The 70's was the best time for horror movies, the world saw a slew of fresh and frightening releases like The Exorcist, The Omen, Audrey Rose, and The Sentinel. Movies that dealt with the supernatural were a big hit in the 70's, which also seems to be the trend nowadays. The 80's of course produced some of the greatest slasher flicks out there like Halloween, Friday the 13th, and A Nightmare On Elm Street. This renewed interest in the slasher genre seeped into the 90's with sequels to the aforementioned movies. But they were nowhere near as good as the originals, the 90's and 2000's were dark days for horror genre. With the exception of Silence of the Lambs and The Blair Witch Project, every horror movie made in the last 20 years was pure butchery of the genre.

Horror movies have been reduced to nothing but gore fests, jump scares, and paranormal entities. The charm that classics like The Shining and Rosemary's Baby faded away. Horror movies aren't as well thought out as they used to be, and the biggest evidence of this is the amount of remakes and reboots being released. Horror movies are like Heavy Metal, not given nearly as much respect as they deserve, thrived in the 70's and 80's, but became a parody of what they used to be in recent days.

More often than not, whenever I mention The Texas Chainsaw Massacre (TCM) to anyone, they always say they've watched the 2003 version, no one ever mentions the 1974 one, That's very sad, because to me, that movie is the quintessential horror flick, the movie that revitalized the slasher genre and never looked back. Released in 1974 and directed by Tobe Hooper, TCM is about a group of young adults travelling through Texas, when their van runs out of gas, they venture into the desert, not knowing what awaits them inside the lonesome house in the distance.

It's quite ironic that despite the name, the movie isn't a gore fest whatsoever, in fact there isn't much blood at all. Come to think of it, there isn't any music either, nothing to extenuate the fright factor in the movie. Nor was it as complex as other horror films at the time, quite hilariously, director Tobe Hooper was hoping to get a PG-13 rating because he approached it as a black comedy rather than a horror flick. But what really made TCM stand out were its shortcomings. The budget, the grainy camera work, and the difficulty during production all contributed to the charm this movie possessed. I mean how can you argue with a movie that starts off like this...

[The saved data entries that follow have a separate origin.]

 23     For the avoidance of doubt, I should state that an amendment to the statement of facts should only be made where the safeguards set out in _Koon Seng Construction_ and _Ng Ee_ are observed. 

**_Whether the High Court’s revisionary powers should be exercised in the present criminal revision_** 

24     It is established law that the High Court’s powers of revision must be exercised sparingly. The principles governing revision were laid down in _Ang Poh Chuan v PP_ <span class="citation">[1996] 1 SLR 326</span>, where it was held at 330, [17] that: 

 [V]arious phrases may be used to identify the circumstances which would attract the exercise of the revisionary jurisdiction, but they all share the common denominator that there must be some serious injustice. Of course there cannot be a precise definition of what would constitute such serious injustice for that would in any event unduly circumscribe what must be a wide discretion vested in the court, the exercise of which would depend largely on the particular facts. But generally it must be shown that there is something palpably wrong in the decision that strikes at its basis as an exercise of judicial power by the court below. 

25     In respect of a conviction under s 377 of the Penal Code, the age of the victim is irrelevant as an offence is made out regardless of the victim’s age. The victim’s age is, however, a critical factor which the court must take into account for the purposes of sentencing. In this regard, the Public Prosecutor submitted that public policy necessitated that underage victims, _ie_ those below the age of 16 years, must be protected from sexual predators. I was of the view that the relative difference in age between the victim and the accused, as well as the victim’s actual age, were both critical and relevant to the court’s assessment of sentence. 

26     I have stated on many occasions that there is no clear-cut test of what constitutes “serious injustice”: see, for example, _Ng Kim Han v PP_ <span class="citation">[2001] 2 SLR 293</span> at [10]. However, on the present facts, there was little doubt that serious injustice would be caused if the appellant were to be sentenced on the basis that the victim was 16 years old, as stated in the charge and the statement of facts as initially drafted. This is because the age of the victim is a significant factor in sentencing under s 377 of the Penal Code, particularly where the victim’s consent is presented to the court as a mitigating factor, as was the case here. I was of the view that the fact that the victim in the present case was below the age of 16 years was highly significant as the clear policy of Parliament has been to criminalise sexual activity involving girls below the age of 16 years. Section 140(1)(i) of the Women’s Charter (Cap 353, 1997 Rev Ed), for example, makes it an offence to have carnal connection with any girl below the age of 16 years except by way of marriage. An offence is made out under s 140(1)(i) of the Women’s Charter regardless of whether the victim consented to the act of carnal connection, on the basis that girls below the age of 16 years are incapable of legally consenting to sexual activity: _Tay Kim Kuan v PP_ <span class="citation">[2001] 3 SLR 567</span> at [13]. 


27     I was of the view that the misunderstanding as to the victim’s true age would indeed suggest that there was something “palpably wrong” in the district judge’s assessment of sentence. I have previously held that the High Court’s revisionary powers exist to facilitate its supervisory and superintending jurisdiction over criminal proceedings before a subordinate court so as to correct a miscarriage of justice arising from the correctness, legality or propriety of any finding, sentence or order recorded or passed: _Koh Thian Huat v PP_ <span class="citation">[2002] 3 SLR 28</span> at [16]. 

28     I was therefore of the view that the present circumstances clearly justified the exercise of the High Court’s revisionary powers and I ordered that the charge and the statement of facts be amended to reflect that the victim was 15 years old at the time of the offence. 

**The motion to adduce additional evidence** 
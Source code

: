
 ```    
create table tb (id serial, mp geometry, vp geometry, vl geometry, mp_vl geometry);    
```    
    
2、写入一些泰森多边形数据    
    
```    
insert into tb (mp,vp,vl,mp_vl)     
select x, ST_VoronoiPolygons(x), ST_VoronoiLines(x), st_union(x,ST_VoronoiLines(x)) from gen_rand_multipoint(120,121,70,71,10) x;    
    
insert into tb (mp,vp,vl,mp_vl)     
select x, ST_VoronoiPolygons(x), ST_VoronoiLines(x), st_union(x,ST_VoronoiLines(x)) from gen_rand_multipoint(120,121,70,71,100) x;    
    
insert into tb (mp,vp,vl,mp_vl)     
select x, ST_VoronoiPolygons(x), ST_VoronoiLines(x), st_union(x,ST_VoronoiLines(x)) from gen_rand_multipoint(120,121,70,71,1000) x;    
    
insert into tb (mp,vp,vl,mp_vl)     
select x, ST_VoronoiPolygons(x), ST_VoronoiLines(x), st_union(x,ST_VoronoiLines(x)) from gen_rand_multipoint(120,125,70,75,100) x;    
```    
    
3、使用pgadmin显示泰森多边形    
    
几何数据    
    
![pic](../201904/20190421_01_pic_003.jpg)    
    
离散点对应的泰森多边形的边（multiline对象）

What makes TCM so special is the fact that it deals with the evil that dwells within the human mind, like Psycho, it is based on the story of the real life serial killer Ed Gein. It's frightening to know that the events in the movie could happen in real life, and they have happened. This is real, real life, not some Paranormal Activity moving chairs bullshit, people like this exist. Shot primarily in Texas, location played a huge role adding depth to the movie. Think about it, this arid landscape in the middle of Texas, with no one to help you and, dare I say, no one to hear you scream. The landscape adds a dryness to the whole experience, sort of like an itchy throat.  The location had me feeling uneasy and uncomfortable, not in a "oh this is disturbing" way, but rather like being in a sauna and wearing heavy winter gear. Location, location, location people.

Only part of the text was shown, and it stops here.